*** INPUT RECORDS Section Begins ***

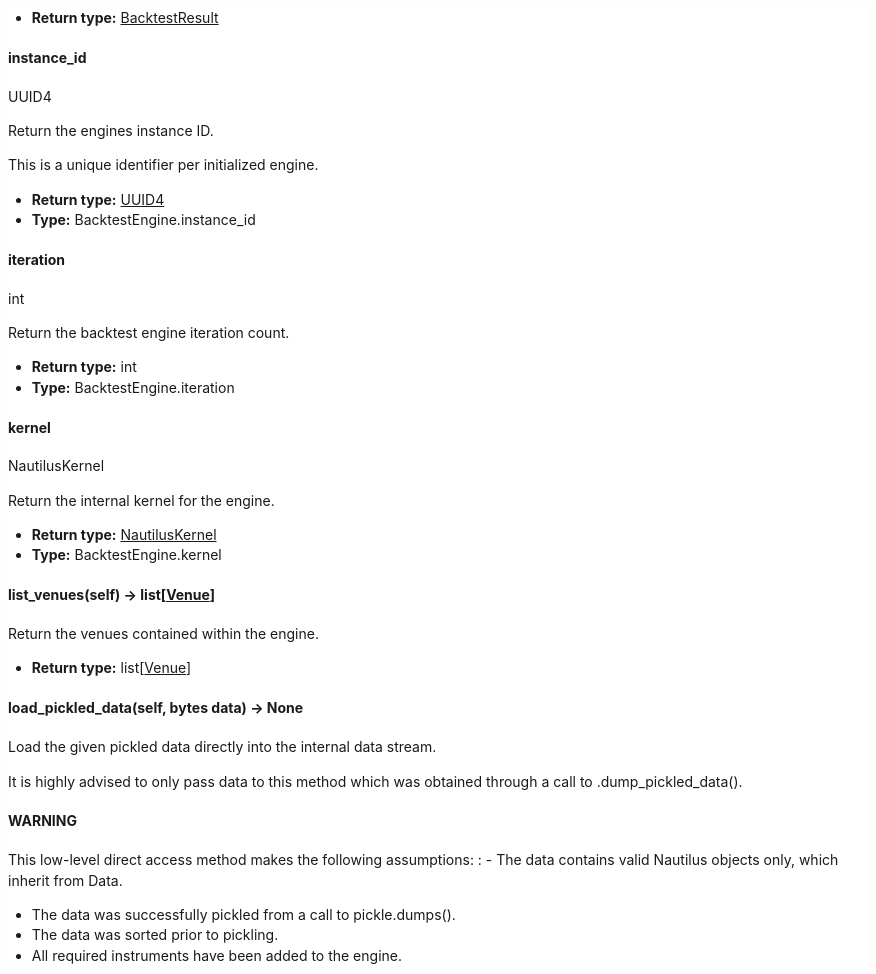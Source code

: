 - **Return type:** [BacktestResult](https://nautilustrader.io/docs/latest/api_reference/backtest#nautilus_trader.backtest.results.BacktestResult)

#### instance_id

UUID4

Return the engines instance ID.

This is a unique identifier per initialized engine.

- **Return type:** [UUID4](https://nautilustrader.io/docs/latest/api_reference/core#nautilus_trader.core.UUID4)
- **Type:** BacktestEngine.instance_id

#### iteration

int

Return the backtest engine iteration count.

- **Return type:** int
- **Type:** BacktestEngine.iteration

#### kernel

NautilusKernel

Return the internal kernel for the engine.

- **Return type:** [NautilusKernel](https://nautilustrader.io/docs/latest/api_reference/system#nautilus_trader.system.kernel.NautilusKernel)
- **Type:** BacktestEngine.kernel

#### list_venues(self) → list[[Venue](https://nautilustrader.io/docs/latest/api_reference/model/identifiers#nautilus_trader.model.identifiers.Venue)]

Return the venues contained within the engine.

- **Return type:** list[[Venue](https://nautilustrader.io/docs/latest/api_reference/model/identifiers#nautilus_trader.model.identifiers.Venue)]

#### load_pickled_data(self, bytes data) → None

Load the given pickled data directly into the internal data stream.

It is highly advised to only pass data to this method which was obtained through a call to .dump_pickled_data().

#### WARNING

This low-level direct access method makes the following assumptions: : - The data contains valid Nautilus objects only, which inherit from Data.

- The data was successfully pickled from a call to pickle.dumps().
- The data was sorted prior to pickling.
- All required instruments have been added to the engine.
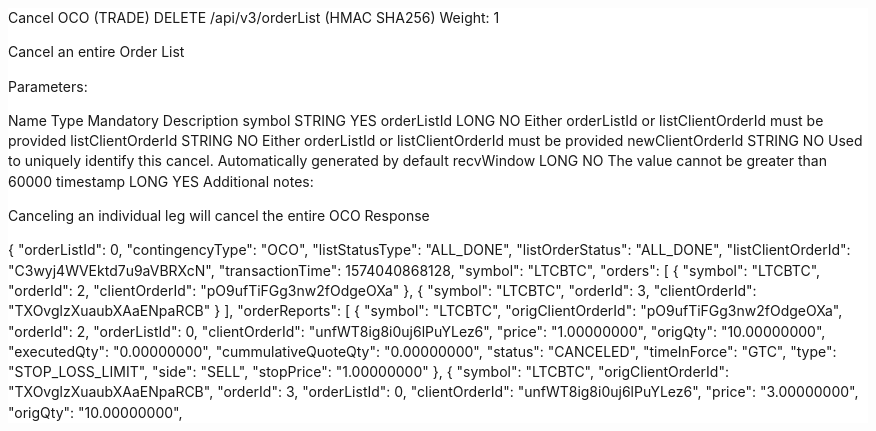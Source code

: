 Cancel OCO (TRADE)
DELETE /api/v3/orderList (HMAC SHA256)
Weight: 1

Cancel an entire Order List

Parameters:

Name	Type	Mandatory	Description
symbol	STRING	YES	
orderListId	LONG	NO	Either orderListId or listClientOrderId must be provided
listClientOrderId	STRING	NO	Either orderListId or listClientOrderId must be provided
newClientOrderId	STRING	NO	Used to uniquely identify this cancel. Automatically generated by default
recvWindow	LONG	NO	The value cannot be greater than 60000
timestamp	LONG	YES	
Additional notes:

Canceling an individual leg will cancel the entire OCO
Response

{
  "orderListId": 0,
  "contingencyType": "OCO",
  "listStatusType": "ALL_DONE",
  "listOrderStatus": "ALL_DONE",
  "listClientOrderId": "C3wyj4WVEktd7u9aVBRXcN",
  "transactionTime": 1574040868128,
  "symbol": "LTCBTC",
  "orders": [
    {
      "symbol": "LTCBTC",
      "orderId": 2,
      "clientOrderId": "pO9ufTiFGg3nw2fOdgeOXa"
    },
    {
      "symbol": "LTCBTC",
      "orderId": 3,
      "clientOrderId": "TXOvglzXuaubXAaENpaRCB"
    }
  ],
  "orderReports": [
    {
      "symbol": "LTCBTC",
      "origClientOrderId": "pO9ufTiFGg3nw2fOdgeOXa",
      "orderId": 2,
      "orderListId": 0,
      "clientOrderId": "unfWT8ig8i0uj6lPuYLez6",
      "price": "1.00000000",
      "origQty": "10.00000000",
      "executedQty": "0.00000000",
      "cummulativeQuoteQty": "0.00000000",
      "status": "CANCELED",
      "timeInForce": "GTC",
      "type": "STOP_LOSS_LIMIT",
      "side": "SELL",
      "stopPrice": "1.00000000"
    },
    {
      "symbol": "LTCBTC",
      "origClientOrderId": "TXOvglzXuaubXAaENpaRCB",
      "orderId": 3,
      "orderListId": 0,
      "clientOrderId": "unfWT8ig8i0uj6lPuYLez6",
      "price": "3.00000000",
      "origQty": "10.00000000",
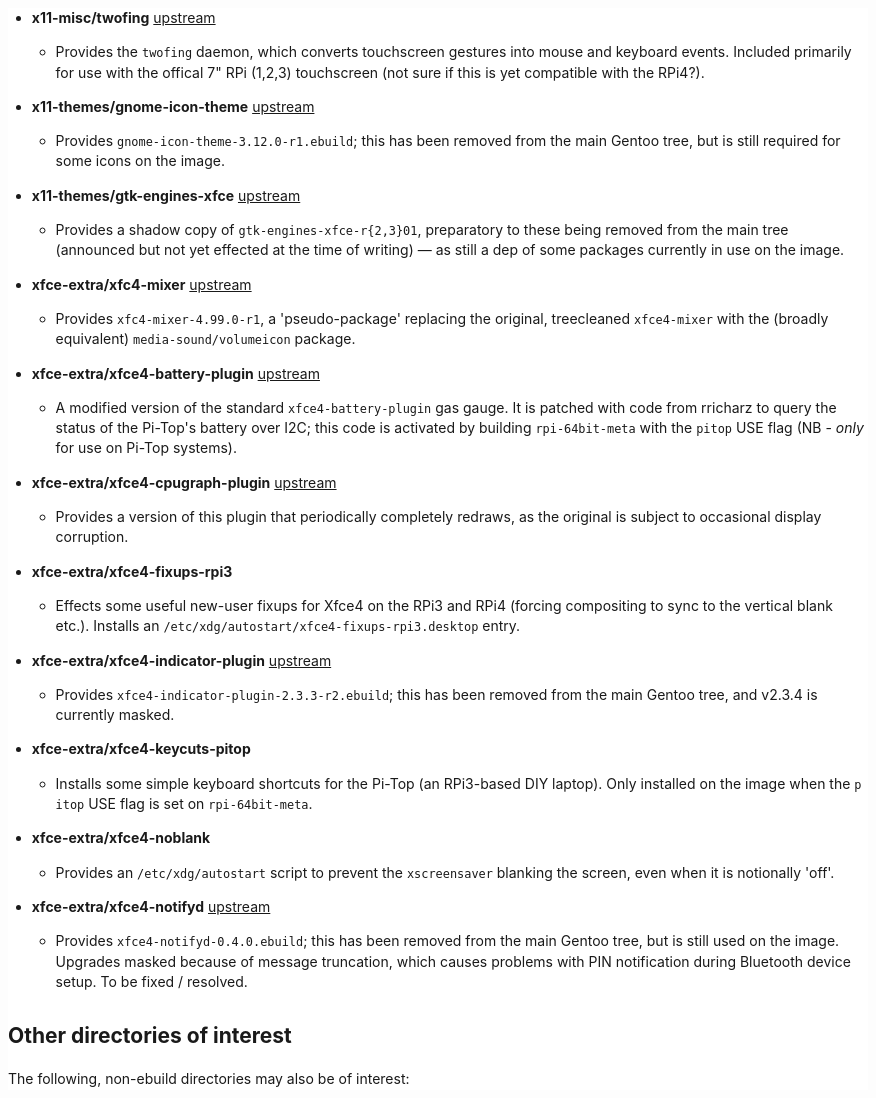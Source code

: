 * **x11-misc/twofing** [upstream](http://plippo.de/p/twofing)
  * Provides the `twofing` daemon, which converts touchscreen gestures into mouse and keyboard events. Included primarily for use with the offical 7" RPi (1,2,3) touchscreen (not sure if this is yet compatible with the RPi4?).

* **x11-themes/gnome-icon-theme** [upstream](https://www.gnome.org)
  * Provides `gnome-icon-theme-3.12.0-r1.ebuild`; this has been removed from the main Gentoo tree, but is still required for some icons on the image.

* **x11-themes/gtk-engines-xfce** [upstream](https://www.xfce.org/projects/)
  * Provides a shadow copy of `gtk-engines-xfce-r{2,3}01`, preparatory to these being removed from the main tree (announced but not yet effected at the time of writing) &mdash; as still a dep of some packages currently in use on the image.

* **xfce-extra/xfc4-mixer** [upstream](http://softwarebakery.com/maato/volumeicon.html)
  * Provides `xfc4-mixer-4.99.0-r1`, a 'pseudo-package' replacing the original, treecleaned `xfce4-mixer` with the (broadly equivalent) `media-sound/volumeicon` package.

* **xfce-extra/xfce4-battery-plugin**<a id="ptbattery"></a> [upstream](https://github.com/rricharz/pi-top-battery-status)
  * A modified version of the standard `xfce4-battery-plugin` gas gauge. It is patched with code from rricharz to query the status of the Pi-Top's battery over I2C; this code is activated by building `rpi-64bit-meta`  with the `pitop` USE flag (NB - _only_ for use on Pi-Top systems).

* **xfce-extra/xfce4-cpugraph-plugin** [upstream](https://goodies.xfce.org/projects/panel-plugins/xfce4-cpugraph-plugin)
  * Provides a version of this plugin that periodically completely redraws, as the original is subject to occasional display corruption.

* **xfce-extra/xfce4-fixups-rpi3**
  * Effects some useful new-user fixups for Xfce4 on the RPi3 and RPi4 (forcing compositing to sync to the vertical blank etc.). Installs an `/etc/xdg/autostart/xfce4-fixups-rpi3.desktop` entry.

* **xfce-extra/xfce4-indicator-plugin** [upstream](https://goodies.xfce.org/projects/panel-plugins/xfce4-indicator-plugin)
  * Provides `xfce4-indicator-plugin-2.3.3-r2.ebuild`; this has been removed from the main Gentoo tree, and v2.3.4 is currently masked.

* **xfce-extra/xfce4-keycuts-pitop**<a id="ptkeycuts"></a>
  * Installs some simple keyboard shortcuts for the Pi-Top (an RPi3-based DIY laptop). Only installed on the image when the `pitop` USE flag is set on `rpi-64bit-meta`.

* **xfce-extra/xfce4-noblank**
  * Provides an `/etc/xdg/autostart` script to prevent the `xscreensaver` blanking the screen, even when it is notionally 'off'.

* **xfce-extra/xfce4-notifyd** [upstream](https://goodies.xfce.org/projects/applications/xfce4-notifyd)
  * Provides `xfce4-notifyd-0.4.0.ebuild`; this has been removed from the main Gentoo tree, but is still used on the image. Upgrades masked because of message truncation, which causes problems with PIN notification during Bluetooth device setup. To be fixed / resolved.


## Other directories of interest

The following, non-ebuild directories may also be of interest:
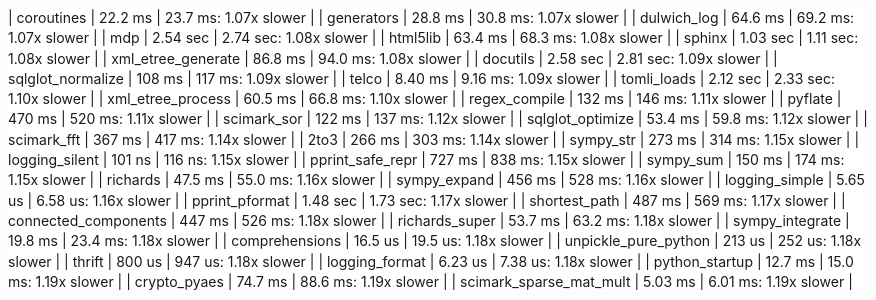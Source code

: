 | coroutines                 | 22.2 ms                                                | 23.7 ms: 1.07x slower                                                  |
| generators                 | 28.8 ms                                                | 30.8 ms: 1.07x slower                                                  |
| dulwich_log                | 64.6 ms                                                | 69.2 ms: 1.07x slower                                                  |
| mdp                        | 2.54 sec                                               | 2.74 sec: 1.08x slower                                                 |
| html5lib                   | 63.4 ms                                                | 68.3 ms: 1.08x slower                                                  |
| sphinx                     | 1.03 sec                                               | 1.11 sec: 1.08x slower                                                 |
| xml_etree_generate         | 86.8 ms                                                | 94.0 ms: 1.08x slower                                                  |
| docutils                   | 2.58 sec                                               | 2.81 sec: 1.09x slower                                                 |
| sqlglot_normalize          | 108 ms                                                 | 117 ms: 1.09x slower                                                   |
| telco                      | 8.40 ms                                                | 9.16 ms: 1.09x slower                                                  |
| tomli_loads                | 2.12 sec                                               | 2.33 sec: 1.10x slower                                                 |
| xml_etree_process          | 60.5 ms                                                | 66.8 ms: 1.10x slower                                                  |
| regex_compile              | 132 ms                                                 | 146 ms: 1.11x slower                                                   |
| pyflate                    | 470 ms                                                 | 520 ms: 1.11x slower                                                   |
| scimark_sor                | 122 ms                                                 | 137 ms: 1.12x slower                                                   |
| sqlglot_optimize           | 53.4 ms                                                | 59.8 ms: 1.12x slower                                                  |
| scimark_fft                | 367 ms                                                 | 417 ms: 1.14x slower                                                   |
| 2to3                       | 266 ms                                                 | 303 ms: 1.14x slower                                                   |
| sympy_str                  | 273 ms                                                 | 314 ms: 1.15x slower                                                   |
| logging_silent             | 101 ns                                                 | 116 ns: 1.15x slower                                                   |
| pprint_safe_repr           | 727 ms                                                 | 838 ms: 1.15x slower                                                   |
| sympy_sum                  | 150 ms                                                 | 174 ms: 1.15x slower                                                   |
| richards                   | 47.5 ms                                                | 55.0 ms: 1.16x slower                                                  |
| sympy_expand               | 456 ms                                                 | 528 ms: 1.16x slower                                                   |
| logging_simple             | 5.65 us                                                | 6.58 us: 1.16x slower                                                  |
| pprint_pformat             | 1.48 sec                                               | 1.73 sec: 1.17x slower                                                 |
| shortest_path              | 487 ms                                                 | 569 ms: 1.17x slower                                                   |
| connected_components       | 447 ms                                                 | 526 ms: 1.18x slower                                                   |
| richards_super             | 53.7 ms                                                | 63.2 ms: 1.18x slower                                                  |
| sympy_integrate            | 19.8 ms                                                | 23.4 ms: 1.18x slower                                                  |
| comprehensions             | 16.5 us                                                | 19.5 us: 1.18x slower                                                  |
| unpickle_pure_python       | 213 us                                                 | 252 us: 1.18x slower                                                   |
| thrift                     | 800 us                                                 | 947 us: 1.18x slower                                                   |
| logging_format             | 6.23 us                                                | 7.38 us: 1.18x slower                                                  |
| python_startup             | 12.7 ms                                                | 15.0 ms: 1.19x slower                                                  |
| crypto_pyaes               | 74.7 ms                                                | 88.6 ms: 1.19x slower                                                  |
| scimark_sparse_mat_mult    | 5.03 ms                                                | 6.01 ms: 1.19x slower                                                  |
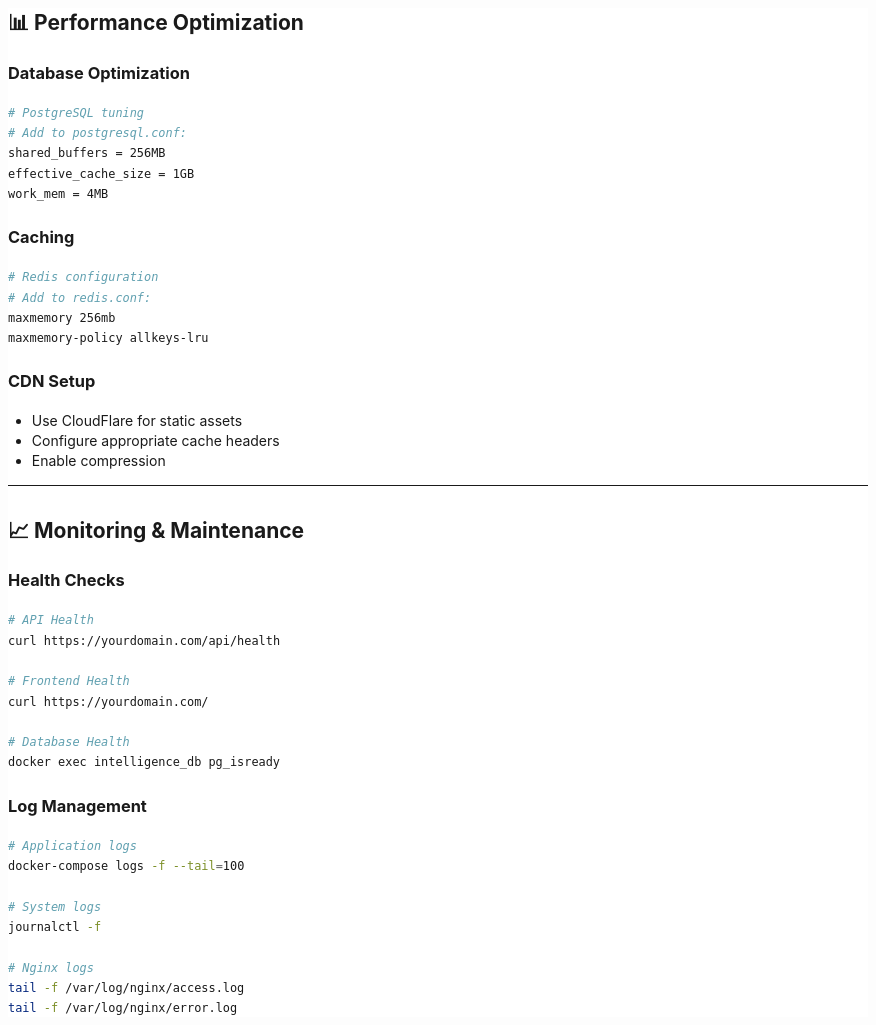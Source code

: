 
## 📊 Performance Optimization

### Database Optimization
```bash
# PostgreSQL tuning
# Add to postgresql.conf:
shared_buffers = 256MB
effective_cache_size = 1GB
work_mem = 4MB
```

### Caching
```bash
# Redis configuration
# Add to redis.conf:
maxmemory 256mb
maxmemory-policy allkeys-lru
```

### CDN Setup
- Use CloudFlare for static assets
- Configure appropriate cache headers
- Enable compression

---

## 📈 Monitoring & Maintenance

### Health Checks
```bash
# API Health
curl https://yourdomain.com/api/health

# Frontend Health  
curl https://yourdomain.com/

# Database Health
docker exec intelligence_db pg_isready
```

### Log Management
```bash
# Application logs
docker-compose logs -f --tail=100

# System logs
journalctl -f

# Nginx logs
tail -f /var/log/nginx/access.log
tail -f /var/log/nginx/error.log
```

*** INPUT RECORDS Section Ends ***

EXERCISE: Here the output must be the lines above from the line with "838 ms: 1.15x" to the line with "23.4 ms: 1.18x", both included, duplicated word for word and nothing else.

ANSWER FOR THIS EXERCISE:
| pprint_safe_repr           | 727 ms                                                 | 838 ms: 1.15x slower                                                   |
| sympy_sum                  | 150 ms                                                 | 174 ms: 1.15x slower                                                   |
| richards                   | 47.5 ms                                                | 55.0 ms: 1.16x slower                                                  |
| sympy_expand               | 456 ms                                                 | 528 ms: 1.16x slower                                                   |
| logging_simple             | 5.65 us                                                | 6.58 us: 1.16x slower                                                  |
| pprint_pformat             | 1.48 sec                                               | 1.73 sec: 1.17x slower                                                 |
| shortest_path              | 487 ms                                                 | 569 ms: 1.17x slower                                                   |
| connected_components       | 447 ms                                                 | 526 ms: 1.18x slower                                                   |
| richards_super             | 53.7 ms                                                | 63.2 ms: 1.18x slower                                                  |
| sympy_integrate            | 19.8 ms                                                | 23.4 ms: 1.18x slower                                                  |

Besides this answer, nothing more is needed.